What is required:
Only the lines from the opening of the material through the one containing "new product review." should be reproduced, each exactly as it stands.

Extracted entries:

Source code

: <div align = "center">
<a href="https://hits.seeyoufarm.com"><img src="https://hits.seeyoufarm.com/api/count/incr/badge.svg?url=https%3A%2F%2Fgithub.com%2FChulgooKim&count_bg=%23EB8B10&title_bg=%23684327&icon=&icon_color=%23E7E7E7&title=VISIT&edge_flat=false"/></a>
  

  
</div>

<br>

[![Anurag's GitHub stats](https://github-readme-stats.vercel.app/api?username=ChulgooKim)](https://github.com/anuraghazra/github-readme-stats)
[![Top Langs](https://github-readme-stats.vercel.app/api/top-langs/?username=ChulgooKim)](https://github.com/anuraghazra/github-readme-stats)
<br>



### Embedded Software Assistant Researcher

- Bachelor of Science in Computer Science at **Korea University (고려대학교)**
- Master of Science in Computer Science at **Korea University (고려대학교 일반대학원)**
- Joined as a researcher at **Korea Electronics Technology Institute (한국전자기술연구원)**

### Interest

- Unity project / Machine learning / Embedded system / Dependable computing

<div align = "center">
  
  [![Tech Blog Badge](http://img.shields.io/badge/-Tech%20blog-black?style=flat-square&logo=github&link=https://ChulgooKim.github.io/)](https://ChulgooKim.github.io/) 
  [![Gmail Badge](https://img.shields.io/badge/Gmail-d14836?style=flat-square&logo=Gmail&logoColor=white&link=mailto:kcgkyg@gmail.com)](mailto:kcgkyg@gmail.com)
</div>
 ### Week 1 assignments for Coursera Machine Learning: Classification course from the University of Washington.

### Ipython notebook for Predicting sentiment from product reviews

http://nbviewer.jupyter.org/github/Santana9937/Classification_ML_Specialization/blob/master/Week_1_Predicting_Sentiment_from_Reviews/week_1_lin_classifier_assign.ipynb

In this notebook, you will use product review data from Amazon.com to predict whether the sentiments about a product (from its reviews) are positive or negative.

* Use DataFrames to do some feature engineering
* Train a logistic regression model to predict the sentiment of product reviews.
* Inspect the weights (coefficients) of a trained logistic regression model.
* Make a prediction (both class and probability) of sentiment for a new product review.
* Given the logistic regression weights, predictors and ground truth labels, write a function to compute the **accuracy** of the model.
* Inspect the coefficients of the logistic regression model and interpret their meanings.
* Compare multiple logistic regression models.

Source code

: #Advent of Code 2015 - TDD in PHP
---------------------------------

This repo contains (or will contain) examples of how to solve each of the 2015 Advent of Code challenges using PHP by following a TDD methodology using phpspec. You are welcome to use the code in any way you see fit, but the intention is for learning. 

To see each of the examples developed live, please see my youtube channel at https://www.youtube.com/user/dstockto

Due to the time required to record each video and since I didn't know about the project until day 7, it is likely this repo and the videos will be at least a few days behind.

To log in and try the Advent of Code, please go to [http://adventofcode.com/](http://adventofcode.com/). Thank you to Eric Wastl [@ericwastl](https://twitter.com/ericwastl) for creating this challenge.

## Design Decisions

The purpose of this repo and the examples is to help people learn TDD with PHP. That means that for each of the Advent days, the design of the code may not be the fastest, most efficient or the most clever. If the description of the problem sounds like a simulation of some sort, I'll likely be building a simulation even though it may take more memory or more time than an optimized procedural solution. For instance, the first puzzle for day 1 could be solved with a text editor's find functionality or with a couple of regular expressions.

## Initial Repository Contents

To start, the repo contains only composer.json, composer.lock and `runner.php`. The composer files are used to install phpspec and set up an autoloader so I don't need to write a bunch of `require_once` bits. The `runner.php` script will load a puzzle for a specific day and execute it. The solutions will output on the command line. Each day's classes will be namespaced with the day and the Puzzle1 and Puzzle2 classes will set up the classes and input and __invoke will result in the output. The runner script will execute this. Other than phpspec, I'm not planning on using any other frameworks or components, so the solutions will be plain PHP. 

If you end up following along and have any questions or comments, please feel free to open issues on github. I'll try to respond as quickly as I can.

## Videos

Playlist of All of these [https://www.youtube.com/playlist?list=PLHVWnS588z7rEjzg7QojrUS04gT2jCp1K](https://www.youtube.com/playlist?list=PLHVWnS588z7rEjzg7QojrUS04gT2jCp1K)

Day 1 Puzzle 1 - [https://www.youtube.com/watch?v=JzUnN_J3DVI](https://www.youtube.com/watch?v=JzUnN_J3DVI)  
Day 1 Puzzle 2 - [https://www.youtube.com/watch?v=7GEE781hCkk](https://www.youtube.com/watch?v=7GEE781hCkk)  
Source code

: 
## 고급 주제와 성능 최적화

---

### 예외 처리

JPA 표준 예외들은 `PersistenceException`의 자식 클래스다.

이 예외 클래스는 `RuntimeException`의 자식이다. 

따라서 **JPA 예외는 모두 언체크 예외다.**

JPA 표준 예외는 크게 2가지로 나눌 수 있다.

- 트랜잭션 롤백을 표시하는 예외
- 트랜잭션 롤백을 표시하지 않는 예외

Solved exercise:
Source code

: <div align = "center">
<a href="https://hits.seeyoufarm.com"><img src="https://hits.seeyoufarm.com/api/count/incr/badge.svg?url=https%3A%2F%2Fgithub.com%2FChulgooKim&count_bg=%23EB8B10&title_bg=%23684327&icon=&icon_color=%23E7E7E7&title=VISIT&edge_flat=false"/></a>
  

  
</div>

<br>

[![Anurag's GitHub stats](https://github-readme-stats.vercel.app/api?username=ChulgooKim)](https://github.com/anuraghazra/github-readme-stats)
[![Top Langs](https://github-readme-stats.vercel.app/api/top-langs/?username=ChulgooKim)](https://github.com/anuraghazra/github-readme-stats)
<br>



### Embedded Software Assistant Researcher

- Bachelor of Science in Computer Science at **Korea University (고려대학교)**
- Master of Science in Computer Science at **Korea University (고려대학교 일반대학원)**
- Joined as a researcher at **Korea Electronics Technology Institute (한국전자기술연구원)**

### Interest

- Unity project / Machine learning / Embedded system / Dependable computing

<div align = "center">
  
  [![Tech Blog Badge](http://img.shields.io/badge/-Tech%20blog-black?style=flat-square&logo=github&link=https://ChulgooKim.github.io/)](https://ChulgooKim.github.io/) 
  [![Gmail Badge](https://img.shields.io/badge/Gmail-d14836?style=flat-square&logo=Gmail&logoColor=white&link=mailto:kcgkyg@gmail.com)](mailto:kcgkyg@gmail.com)
</div>
 ### Week 1 assignments for Coursera Machine Learning: Classification course from the University of Washington.

### Ipython notebook for Predicting sentiment from product reviews

http://nbviewer.jupyter.org/github/Santana9937/Classification_ML_Specialization/blob/master/Week_1_Predicting_Sentiment_from_Reviews/week_1_lin_classifier_assign.ipynb

In this notebook, you will use product review data from Amazon.com to predict whether the sentiments about a product (from its reviews) are positive or negative.

* Use DataFrames to do some feature engineering
* Train a logistic regression model to predict the sentiment of product reviews.
* Inspect the weights (coefficients) of a trained logistic regression model.
* Make a prediction (both class and probability) of sentiment for a new product review.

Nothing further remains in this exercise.